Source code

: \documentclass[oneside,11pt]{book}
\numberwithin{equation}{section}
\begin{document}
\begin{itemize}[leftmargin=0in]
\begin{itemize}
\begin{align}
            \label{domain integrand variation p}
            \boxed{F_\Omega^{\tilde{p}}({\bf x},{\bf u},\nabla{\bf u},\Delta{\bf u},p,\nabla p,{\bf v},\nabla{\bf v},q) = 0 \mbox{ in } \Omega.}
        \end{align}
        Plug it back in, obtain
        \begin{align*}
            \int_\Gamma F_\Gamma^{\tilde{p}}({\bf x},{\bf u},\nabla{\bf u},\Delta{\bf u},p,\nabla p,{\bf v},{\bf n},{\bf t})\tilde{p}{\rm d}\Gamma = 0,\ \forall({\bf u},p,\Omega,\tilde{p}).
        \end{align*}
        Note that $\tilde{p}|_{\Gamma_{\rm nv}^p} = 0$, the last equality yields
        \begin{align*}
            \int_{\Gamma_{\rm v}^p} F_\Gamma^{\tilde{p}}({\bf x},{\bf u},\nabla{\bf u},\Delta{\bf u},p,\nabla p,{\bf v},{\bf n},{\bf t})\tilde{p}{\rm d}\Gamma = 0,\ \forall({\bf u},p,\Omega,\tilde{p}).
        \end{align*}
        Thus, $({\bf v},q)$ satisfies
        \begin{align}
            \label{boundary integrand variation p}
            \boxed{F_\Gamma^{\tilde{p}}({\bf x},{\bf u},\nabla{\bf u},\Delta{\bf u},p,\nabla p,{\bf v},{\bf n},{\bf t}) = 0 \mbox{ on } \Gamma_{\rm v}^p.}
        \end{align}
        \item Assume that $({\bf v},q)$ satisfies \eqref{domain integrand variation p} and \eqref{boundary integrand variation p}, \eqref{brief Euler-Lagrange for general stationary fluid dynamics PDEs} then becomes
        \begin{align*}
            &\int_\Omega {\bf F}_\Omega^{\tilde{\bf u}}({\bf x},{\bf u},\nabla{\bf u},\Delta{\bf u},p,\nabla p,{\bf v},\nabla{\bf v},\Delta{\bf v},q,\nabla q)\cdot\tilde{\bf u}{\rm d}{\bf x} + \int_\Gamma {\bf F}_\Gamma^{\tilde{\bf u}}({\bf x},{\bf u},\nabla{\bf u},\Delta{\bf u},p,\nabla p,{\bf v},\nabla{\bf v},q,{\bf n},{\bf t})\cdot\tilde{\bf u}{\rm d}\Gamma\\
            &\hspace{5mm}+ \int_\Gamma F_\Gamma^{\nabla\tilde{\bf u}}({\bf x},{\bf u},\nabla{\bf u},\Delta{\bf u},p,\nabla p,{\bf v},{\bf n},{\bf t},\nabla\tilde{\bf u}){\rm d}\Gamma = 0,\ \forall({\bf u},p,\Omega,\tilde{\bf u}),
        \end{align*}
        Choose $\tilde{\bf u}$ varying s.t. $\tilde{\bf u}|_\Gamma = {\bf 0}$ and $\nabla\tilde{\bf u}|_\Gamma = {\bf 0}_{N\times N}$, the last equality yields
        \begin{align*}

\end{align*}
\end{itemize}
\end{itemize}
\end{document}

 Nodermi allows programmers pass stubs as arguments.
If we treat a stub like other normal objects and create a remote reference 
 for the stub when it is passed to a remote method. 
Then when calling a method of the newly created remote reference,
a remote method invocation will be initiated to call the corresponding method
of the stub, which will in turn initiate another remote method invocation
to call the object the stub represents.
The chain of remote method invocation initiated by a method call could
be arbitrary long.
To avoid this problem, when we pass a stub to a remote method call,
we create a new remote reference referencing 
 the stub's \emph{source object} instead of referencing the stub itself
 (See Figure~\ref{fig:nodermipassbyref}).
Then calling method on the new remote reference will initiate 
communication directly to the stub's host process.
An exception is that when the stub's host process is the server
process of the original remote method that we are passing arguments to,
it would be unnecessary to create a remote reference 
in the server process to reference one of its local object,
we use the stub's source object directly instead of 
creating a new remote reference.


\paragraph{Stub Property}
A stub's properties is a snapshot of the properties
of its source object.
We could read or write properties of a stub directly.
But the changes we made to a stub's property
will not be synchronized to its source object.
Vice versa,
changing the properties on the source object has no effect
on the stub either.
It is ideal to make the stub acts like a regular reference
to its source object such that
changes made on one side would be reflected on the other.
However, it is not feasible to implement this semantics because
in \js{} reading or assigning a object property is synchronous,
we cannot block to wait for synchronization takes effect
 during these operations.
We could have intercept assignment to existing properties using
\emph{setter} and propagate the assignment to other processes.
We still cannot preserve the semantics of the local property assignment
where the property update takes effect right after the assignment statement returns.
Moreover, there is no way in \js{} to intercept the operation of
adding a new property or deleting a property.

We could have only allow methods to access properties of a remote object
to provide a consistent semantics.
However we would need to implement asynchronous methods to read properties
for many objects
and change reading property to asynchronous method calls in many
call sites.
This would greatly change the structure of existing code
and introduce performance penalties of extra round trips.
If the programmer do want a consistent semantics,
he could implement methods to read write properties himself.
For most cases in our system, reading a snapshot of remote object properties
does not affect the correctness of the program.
◇ ◇ ◇ ◇ ◇ ◇ ◇
▶ YOUR ASSIGNMENT:
Tally the lines in the records that contain the word "consistent"; the answer is that number and nothing more.

▶ ANSWER TO THE EXERCISE:
2